I’m heartbroken. I wanted to watch Mrs. Chan and Mr. Chow forever, dancing back and forth in slow motion, captured in the timeless rhythm of Wong Kar Wai’s directing. Despite the titles which fix the story in Hong Kong: 1962 and Singapore: 1963 and Cambodia: 1966 — despite them, there’s no chronology to it. There are panes of glass layered one on top of another, and you peer through them murkily, making out the outline of a fruitless love affair.

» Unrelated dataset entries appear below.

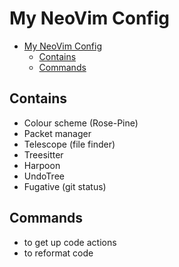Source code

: # My NeoVim Config

<!--toc:start-->
- [My NeoVim Config](#my-neovim-config)
  - [Contains](#contains)
  - [Commands](#commands)
<!--toc:end-->

## Contains
- Colour scheme (Rose-Pine)
- Packet manager 
- Telescope (file finder)
- Treesitter
- Harpoon
- UndoTree
- Fugative (git status)

## Commands 
- <F4> to get up code actions
- <F3> to reformat code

They are always meeting. They are always falling in love. They are always losing one another. The echoes are endless. Maggie Cheung and Tony Leung are the iconic actors of the moment, and the Amah is played by Chin Tsi-ang, who was the first female martial arts film star in the 1930s. Mr. Ho — himself played by a matinee idol of the 50s — is having an affair, so as to echo the affair of the unseen spouses. There’s always a mirror, and when there isn’t a mirror, there’s a frame.
They interact through echoes. They cannot speak of love, so they echo the affair they’ve discovered their spouses are having. One almost thinks that the violation, when it occurs, is not that one of them speaks of love; it’s more that the mirror is broken. The dance could have continued forever if, always if.
I could write about it forever, too, but I’m heartbroken. In The Mood For Love, but it’s a very literal title: a mood is a long way away from fulfillment.